In August 1998, just before hosting President Clinton—then in the midst of the worst of the Monica Lewinsky debacle—on Martha’s Vineyard at his annual August bash, Steve convened the management committee to begin to outline some of his feelings about a potential three-house merger, “particularly coupled with initiatives to address concerns about ownership and wealth creation,” he wrote in what amounted to a manifesto that revealed the extent of the firm’s existential crisis. Steve argued that the “consequences” to “merging badly” were “enormous.” He criticized a preliminary merger proposal, as outlined by McKinsey, as “not logical” in its governance provisions, and specifically blasted as “unjust” the “underrepresentation” on various management committees of partners “resident in New York, who have consistently contributed a majority of the Group’s earnings.” Steve was prepared to postpone the pursuit of a merger for a year and instead to continue to “concentrate on improving the relationships among the three houses.” In closing, he reiterated the importance of addressing Lazard’s competitive disadvantages during the Internet bubble: “It is critical to show substantial progress on the issues of ownership, wealth creation and governance by the end of the year, when many of our colleagues will be reassessing career options.”
Throughout the fall of 1998, with McKinsey as their occasional sounding board, the senior Lazard partners thrashed around how best to combine the three houses.
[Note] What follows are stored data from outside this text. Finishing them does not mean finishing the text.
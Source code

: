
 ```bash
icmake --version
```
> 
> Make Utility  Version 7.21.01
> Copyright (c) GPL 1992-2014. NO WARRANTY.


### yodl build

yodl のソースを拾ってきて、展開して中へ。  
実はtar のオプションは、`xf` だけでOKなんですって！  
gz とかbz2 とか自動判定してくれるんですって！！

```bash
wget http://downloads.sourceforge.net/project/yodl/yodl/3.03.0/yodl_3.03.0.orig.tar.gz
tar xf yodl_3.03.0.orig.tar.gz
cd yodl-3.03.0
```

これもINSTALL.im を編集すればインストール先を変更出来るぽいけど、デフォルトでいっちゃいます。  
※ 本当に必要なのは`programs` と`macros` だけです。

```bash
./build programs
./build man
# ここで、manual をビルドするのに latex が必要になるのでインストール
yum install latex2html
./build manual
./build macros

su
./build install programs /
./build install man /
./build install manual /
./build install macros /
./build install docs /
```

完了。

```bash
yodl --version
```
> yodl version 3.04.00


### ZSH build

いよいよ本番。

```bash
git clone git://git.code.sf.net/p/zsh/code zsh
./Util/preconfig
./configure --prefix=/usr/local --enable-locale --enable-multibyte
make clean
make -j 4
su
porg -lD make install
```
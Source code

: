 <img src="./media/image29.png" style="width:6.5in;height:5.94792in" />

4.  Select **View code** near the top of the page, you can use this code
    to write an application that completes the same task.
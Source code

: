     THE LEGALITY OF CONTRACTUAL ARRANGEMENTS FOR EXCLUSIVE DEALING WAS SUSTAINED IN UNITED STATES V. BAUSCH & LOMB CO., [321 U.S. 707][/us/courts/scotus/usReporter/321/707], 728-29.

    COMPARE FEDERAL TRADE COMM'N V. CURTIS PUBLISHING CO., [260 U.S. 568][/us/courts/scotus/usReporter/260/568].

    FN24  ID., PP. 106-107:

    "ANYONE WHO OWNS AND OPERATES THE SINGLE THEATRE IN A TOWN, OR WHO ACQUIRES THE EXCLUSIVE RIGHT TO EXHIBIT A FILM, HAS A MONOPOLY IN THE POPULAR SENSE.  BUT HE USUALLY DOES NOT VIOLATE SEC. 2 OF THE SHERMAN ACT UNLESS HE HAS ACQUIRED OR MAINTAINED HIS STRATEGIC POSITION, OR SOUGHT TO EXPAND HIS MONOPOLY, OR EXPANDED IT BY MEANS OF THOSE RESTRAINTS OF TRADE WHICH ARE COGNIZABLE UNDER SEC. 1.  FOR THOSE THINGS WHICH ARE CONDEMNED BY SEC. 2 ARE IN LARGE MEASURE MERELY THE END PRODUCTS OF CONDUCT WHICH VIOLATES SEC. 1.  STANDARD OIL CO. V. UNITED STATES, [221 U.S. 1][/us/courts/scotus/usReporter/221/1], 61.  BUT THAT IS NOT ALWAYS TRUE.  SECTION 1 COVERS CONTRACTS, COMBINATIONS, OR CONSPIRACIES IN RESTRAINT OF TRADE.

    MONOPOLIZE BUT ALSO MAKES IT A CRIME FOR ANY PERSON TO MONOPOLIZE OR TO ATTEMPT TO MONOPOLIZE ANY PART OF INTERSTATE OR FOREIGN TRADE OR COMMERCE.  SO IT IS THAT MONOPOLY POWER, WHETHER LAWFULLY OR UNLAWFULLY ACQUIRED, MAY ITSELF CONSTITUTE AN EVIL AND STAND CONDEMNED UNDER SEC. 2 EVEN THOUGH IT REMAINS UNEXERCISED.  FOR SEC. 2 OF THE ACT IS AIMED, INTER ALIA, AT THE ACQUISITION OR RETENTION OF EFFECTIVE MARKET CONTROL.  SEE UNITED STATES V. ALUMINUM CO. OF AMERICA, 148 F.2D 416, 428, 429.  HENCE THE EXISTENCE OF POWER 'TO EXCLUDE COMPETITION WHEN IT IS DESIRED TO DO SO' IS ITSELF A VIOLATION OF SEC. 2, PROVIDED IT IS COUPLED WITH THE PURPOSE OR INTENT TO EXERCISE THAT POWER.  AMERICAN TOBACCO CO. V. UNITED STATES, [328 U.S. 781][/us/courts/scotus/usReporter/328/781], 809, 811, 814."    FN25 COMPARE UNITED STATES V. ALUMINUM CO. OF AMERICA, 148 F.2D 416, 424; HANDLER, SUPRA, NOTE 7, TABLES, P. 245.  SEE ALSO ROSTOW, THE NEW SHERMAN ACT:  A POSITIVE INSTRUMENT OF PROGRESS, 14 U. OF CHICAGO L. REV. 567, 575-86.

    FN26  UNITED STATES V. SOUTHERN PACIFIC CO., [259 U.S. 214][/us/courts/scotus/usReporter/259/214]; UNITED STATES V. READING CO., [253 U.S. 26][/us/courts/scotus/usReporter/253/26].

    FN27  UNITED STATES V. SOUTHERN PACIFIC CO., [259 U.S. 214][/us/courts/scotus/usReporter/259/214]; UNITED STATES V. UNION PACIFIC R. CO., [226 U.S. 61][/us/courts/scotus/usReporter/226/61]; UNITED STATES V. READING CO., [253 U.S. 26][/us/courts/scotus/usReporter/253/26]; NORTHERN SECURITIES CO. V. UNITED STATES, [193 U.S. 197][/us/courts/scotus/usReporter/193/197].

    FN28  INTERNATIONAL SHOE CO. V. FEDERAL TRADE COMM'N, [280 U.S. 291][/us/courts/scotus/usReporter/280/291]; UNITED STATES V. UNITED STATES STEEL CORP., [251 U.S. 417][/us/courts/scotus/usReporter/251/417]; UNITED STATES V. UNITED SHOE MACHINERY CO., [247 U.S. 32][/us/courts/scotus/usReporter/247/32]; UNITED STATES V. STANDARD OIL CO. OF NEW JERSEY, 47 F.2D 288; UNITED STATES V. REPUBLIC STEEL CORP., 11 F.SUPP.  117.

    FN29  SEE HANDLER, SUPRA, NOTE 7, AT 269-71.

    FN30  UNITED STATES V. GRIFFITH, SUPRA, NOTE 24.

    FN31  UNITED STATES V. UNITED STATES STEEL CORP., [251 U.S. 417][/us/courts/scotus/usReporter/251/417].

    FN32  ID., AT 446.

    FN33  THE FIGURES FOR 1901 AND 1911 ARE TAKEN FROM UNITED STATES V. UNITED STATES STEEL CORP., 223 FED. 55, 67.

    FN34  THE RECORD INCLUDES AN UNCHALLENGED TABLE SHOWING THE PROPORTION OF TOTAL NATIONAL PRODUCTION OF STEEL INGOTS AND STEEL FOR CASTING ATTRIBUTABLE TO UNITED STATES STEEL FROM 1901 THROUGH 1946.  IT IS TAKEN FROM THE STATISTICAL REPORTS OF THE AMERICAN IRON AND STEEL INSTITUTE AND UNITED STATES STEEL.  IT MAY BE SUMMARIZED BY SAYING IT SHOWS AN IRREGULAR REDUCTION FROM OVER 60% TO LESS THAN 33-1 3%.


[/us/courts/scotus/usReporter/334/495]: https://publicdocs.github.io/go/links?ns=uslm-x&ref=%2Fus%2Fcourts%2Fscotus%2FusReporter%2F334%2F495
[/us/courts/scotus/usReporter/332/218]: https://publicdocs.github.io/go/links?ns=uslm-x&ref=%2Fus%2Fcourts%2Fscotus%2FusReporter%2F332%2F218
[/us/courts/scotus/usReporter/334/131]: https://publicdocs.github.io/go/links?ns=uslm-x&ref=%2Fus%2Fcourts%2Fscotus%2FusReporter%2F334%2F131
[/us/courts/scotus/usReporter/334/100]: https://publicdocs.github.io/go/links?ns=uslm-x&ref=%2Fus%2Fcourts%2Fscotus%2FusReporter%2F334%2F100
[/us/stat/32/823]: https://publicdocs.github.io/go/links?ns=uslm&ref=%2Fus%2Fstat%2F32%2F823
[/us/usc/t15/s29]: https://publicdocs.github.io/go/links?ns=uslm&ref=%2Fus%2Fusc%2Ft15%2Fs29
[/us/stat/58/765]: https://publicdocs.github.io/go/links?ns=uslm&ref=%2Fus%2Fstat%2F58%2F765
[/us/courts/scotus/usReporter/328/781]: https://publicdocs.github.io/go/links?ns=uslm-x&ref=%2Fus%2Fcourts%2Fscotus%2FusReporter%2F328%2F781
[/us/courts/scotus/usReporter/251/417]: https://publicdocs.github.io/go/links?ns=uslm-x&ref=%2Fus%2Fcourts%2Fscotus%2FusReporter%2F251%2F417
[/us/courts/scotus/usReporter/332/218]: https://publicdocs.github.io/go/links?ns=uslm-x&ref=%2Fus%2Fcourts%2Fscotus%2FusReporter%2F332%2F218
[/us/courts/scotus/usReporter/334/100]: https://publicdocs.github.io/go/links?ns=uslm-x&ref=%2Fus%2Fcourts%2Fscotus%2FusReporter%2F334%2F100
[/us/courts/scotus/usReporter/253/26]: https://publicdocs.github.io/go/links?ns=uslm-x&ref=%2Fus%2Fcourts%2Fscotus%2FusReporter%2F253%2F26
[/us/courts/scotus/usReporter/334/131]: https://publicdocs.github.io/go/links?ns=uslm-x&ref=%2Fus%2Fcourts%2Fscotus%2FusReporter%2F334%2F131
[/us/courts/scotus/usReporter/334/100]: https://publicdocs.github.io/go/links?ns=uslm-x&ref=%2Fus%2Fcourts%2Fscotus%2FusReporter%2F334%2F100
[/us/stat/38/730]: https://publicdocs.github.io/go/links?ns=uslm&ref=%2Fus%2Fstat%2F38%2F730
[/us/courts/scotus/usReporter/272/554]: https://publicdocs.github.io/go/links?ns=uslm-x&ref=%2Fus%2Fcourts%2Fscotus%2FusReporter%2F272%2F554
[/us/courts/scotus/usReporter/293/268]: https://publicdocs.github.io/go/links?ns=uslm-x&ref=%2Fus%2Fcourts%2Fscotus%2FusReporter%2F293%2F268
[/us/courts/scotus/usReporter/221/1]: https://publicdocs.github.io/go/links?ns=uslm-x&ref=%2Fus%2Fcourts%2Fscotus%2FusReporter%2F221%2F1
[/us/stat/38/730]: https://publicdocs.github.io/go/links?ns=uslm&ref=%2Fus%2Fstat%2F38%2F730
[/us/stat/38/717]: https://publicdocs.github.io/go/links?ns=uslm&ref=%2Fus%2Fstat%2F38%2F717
By all accounts, McKinsey had a rough time trying to craft a structure to satisfy the deeply entrenched partners in each of the three time zones. Some thought the McKinsey work had produced the equivalent of a camel—the “horse designed by a committee.” “You ended up with this mishmash of a structure that wasn’t any better than we already had, really,” remembered one person familiar with the McKinsey work. Still, five versions of various proposals went back and forth across the Atlantic. Steve recalled: “It was all these things designed by committees, with this committee and that committee. Michel was still in charge of the whole thing, which was completely insane given what we had seen in New York. We understood how the place was running, and it would have been the exact opposite of how Jack Welch told us how to run something. The exact opposite. It made absolutely no sense.” But, he continued, “some of the Europeans wanted it to stay as it was because they knew if we changed anything, they would end up further down the totem pole from New York.” As these various drafts were circulating, Michel’s posture with Steve was that he could live with the changes but he doubted whether the French or the English could. Michel said the proposal would fail not because of him but because of the Europeans. They were going around in circles.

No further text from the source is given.